--- START ---

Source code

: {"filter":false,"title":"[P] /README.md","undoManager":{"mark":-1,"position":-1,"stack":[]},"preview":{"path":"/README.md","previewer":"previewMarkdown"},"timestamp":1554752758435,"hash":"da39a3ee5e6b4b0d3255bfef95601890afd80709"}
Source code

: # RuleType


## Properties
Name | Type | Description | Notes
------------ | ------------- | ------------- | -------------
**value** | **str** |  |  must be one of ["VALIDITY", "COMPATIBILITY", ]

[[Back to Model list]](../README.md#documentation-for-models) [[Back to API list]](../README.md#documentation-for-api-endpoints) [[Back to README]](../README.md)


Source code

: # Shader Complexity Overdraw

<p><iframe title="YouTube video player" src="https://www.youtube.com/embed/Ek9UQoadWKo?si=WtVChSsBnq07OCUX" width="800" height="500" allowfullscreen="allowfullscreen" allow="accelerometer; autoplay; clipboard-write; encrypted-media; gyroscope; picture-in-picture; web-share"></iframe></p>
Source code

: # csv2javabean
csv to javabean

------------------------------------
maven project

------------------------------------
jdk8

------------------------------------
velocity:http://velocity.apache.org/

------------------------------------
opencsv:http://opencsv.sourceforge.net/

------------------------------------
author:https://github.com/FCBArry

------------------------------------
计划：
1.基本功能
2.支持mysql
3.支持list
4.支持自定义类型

--- END ---

* YOUR GOAL: Every entry should be transcribed exactly, with nothing omitted.

* ANSWER BELOW:
Source code

: {"filter":false,"title":"[P] /README.md","undoManager":{"mark":-1,"position":-1,"stack":[]},"preview":{"path":"/README.md","previewer":"previewMarkdown"},"timestamp":1554752758435,"hash":"da39a3ee5e6b4b0d3255bfef95601890afd80709"}
Source code

: # RuleType


## Properties
Name | Type | Description | Notes
------------ | ------------- | ------------- | -------------
**value** | **str** |  |  must be one of ["VALIDITY", "COMPATIBILITY", ]

[[Back to Model list]](../README.md#documentation-for-models) [[Back to API list]](../README.md#documentation-for-api-endpoints) [[Back to README]](../README.md)


Source code

: # Shader Complexity Overdraw

<p><iframe title="YouTube video player" src="https://www.youtube.com/embed/Ek9UQoadWKo?si=WtVChSsBnq07OCUX" width="800" height="500" allowfullscreen="allowfullscreen" allow="accelerometer; autoplay; clipboard-write; encrypted-media; gyroscope; picture-in-picture; web-share"></iframe></p>
Source code

: # csv2javabean
csv to javabean

------------------------------------
maven project

------------------------------------
jdk8

------------------------------------
velocity:http://velocity.apache.org/

------------------------------------
opencsv:http://opencsv.sourceforge.net/

------------------------------------
author:https://github.com/FCBArry

------------------------------------
计划：
1.基本功能
2.支持mysql
3.支持list
4.支持自定义类型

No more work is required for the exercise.